■ Task item ■
Each line in the records below that has the word "text" should be copied.

■ Data extract ■
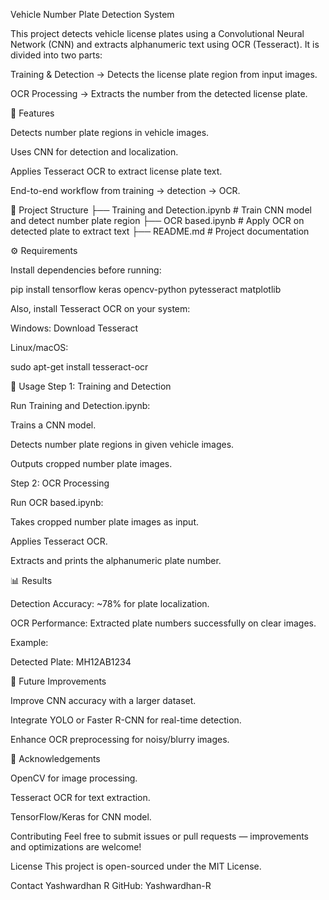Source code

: Vehicle Number Plate Detection System

This project detects vehicle license plates using a Convolutional Neural Network (CNN) and extracts alphanumeric text using OCR (Tesseract). It is divided into two parts:

Training & Detection → Detects the license plate region from input images.

OCR Processing → Extracts the number from the detected license plate.

🚀 Features

Detects number plate regions in vehicle images.

Uses CNN for detection and localization.

Applies Tesseract OCR to extract license plate text.

End-to-end workflow from training → detection → OCR.

📂 Project Structure
├── Training and Detection.ipynb   # Train CNN model and detect number plate region
├── OCR based.ipynb                # Apply OCR on detected plate to extract text
├── README.md                      # Project documentation

⚙️ Requirements

Install dependencies before running:

pip install tensorflow keras opencv-python pytesseract matplotlib


Also, install Tesseract OCR on your system:

Windows: Download Tesseract

Linux/macOS:

sudo apt-get install tesseract-ocr

📖 Usage
Step 1: Training and Detection

Run Training and Detection.ipynb:

Trains a CNN model.

Detects number plate regions in given vehicle images.

Outputs cropped number plate images.

Step 2: OCR Processing

Run OCR based.ipynb:

Takes cropped number plate images as input.

Applies Tesseract OCR.

Extracts and prints the alphanumeric plate number.

📊 Results

Detection Accuracy: ~78% for plate localization.

OCR Performance: Extracted plate numbers successfully on clear images.

Example:

Detected Plate: MH12AB1234

🔮 Future Improvements

Improve CNN accuracy with a larger dataset.

Integrate YOLO or Faster R-CNN for real-time detection.

Enhance OCR preprocessing for noisy/blurry images.

🙌 Acknowledgements

OpenCV for image processing.

Tesseract OCR for text extraction.

TensorFlow/Keras for CNN model.

Contributing
Feel free to submit issues or pull requests — improvements and optimizations are welcome!

License
This project is open-sourced under the MIT License.

Contact
Yashwardhan R
GitHub: Yashwardhan-R
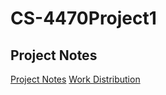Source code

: # CS-4470Project1

## Project Notes

[Project Notes](https://iowa-my.sharepoint.com/:w:/r/personal/drasmith_uiowa_edu/Documents/Project%201%20Notes.docx?d=w57382d0f5b004c81a66f6fcf16244a21&csf=1&web=1&e=j3Q9Bn)
[Work Distribution](https://iowa-my.sharepoint.com/:x:/r/personal/drasmith_uiowa_edu/Documents/Work%20Distribution%20Sheet.xlsx?d=w60181e42be54479e9dde74a29ca7e4c6&csf=1&web=1&e=pbpWEq)
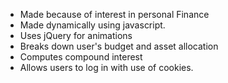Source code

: - Made because of interest in personal Finance
- Made dynamically using javascript. 
- Uses jQuery for animations 
- Breaks down user's budget and asset allocation 
- Computes compound interest
- Allows users to log in with use of cookies. 

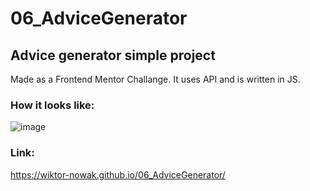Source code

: # 06_AdviceGenerator

## Advice generator simple project
Made as a Frontend Mentor Challange.
It uses API and is written in JS.

### How it looks like:
![image](https://user-images.githubusercontent.com/61024148/227447704-c62e0c85-e87b-4387-834d-b893ed858a45.png)

### Link:
https://wiktor-nowak.github.io/06_AdviceGenerator/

■ Exercise output ■
This project detects vehicle license plates using a Convolutional Neural Network (CNN) and extracts alphanumeric text using OCR (Tesseract). It is divided into two parts:
Applies Tesseract OCR to extract license plate text.
├── OCR based.ipynb                # Apply OCR on detected plate to extract text
Tesseract OCR for text extraction.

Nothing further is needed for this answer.